Entries taken from a collection:
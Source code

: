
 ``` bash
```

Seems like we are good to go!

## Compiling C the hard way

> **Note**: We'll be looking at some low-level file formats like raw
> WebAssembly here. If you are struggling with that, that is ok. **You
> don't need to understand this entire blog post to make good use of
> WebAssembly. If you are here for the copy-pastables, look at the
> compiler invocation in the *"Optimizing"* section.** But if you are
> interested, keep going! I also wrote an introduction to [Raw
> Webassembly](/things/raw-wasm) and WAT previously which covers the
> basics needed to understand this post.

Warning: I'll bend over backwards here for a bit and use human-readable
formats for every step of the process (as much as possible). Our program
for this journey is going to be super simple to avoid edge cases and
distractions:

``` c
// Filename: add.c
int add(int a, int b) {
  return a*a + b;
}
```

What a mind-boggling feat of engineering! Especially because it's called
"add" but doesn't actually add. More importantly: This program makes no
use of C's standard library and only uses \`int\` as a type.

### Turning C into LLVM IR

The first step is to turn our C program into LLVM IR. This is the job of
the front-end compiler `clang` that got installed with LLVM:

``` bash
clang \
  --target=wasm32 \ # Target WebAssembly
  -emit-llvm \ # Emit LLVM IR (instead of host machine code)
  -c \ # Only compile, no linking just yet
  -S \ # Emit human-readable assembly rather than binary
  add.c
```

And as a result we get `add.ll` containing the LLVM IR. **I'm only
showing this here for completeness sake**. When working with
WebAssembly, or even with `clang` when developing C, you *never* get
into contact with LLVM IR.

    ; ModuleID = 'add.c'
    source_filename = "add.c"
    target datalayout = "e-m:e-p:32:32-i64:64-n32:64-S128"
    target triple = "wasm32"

▶ What you have to do: Copy out the full set of entries without altering anything.

▶ Solved problem:
Source code

:
 ``` bash
```

Seems like we are good to go!

## Compiling C the hard way

> **Note**: We'll be looking at some low-level file formats like raw
> WebAssembly here. If you are struggling with that, that is ok. **You
> don't need to understand this entire blog post to make good use of
> WebAssembly. If you are here for the copy-pastables, look at the
> compiler invocation in the *"Optimizing"* section.** But if you are
> interested, keep going! I also wrote an introduction to [Raw
> Webassembly](/things/raw-wasm) and WAT previously which covers the
> basics needed to understand this post.

Warning: I'll bend over backwards here for a bit and use human-readable
formats for every step of the process (as much as possible). Our program
for this journey is going to be super simple to avoid edge cases and
distractions:

``` c
// Filename: add.c
int add(int a, int b) {
  return a*a + b;
}
```

What a mind-boggling feat of engineering! Especially because it's called
"add" but doesn't actually add. More importantly: This program makes no
use of C's standard library and only uses \`int\` as a type.

### Turning C into LLVM IR

The first step is to turn our C program into LLVM IR. This is the job of
the front-end compiler `clang` that got installed with LLVM:

``` bash
clang \
  --target=wasm32 \ # Target WebAssembly
  -emit-llvm \ # Emit LLVM IR (instead of host machine code)
  -c \ # Only compile, no linking just yet
  -S \ # Emit human-readable assembly rather than binary
  add.c
```

And as a result we get `add.ll` containing the LLVM IR. **I'm only
showing this here for completeness sake**. When working with
WebAssembly, or even with `clang` when developing C, you *never* get
into contact with LLVM IR.

    ; ModuleID = 'add.c'
    source_filename = "add.c"
    target datalayout = "e-m:e-p:32:32-i64:64-n32:64-S128"
    target triple = "wasm32"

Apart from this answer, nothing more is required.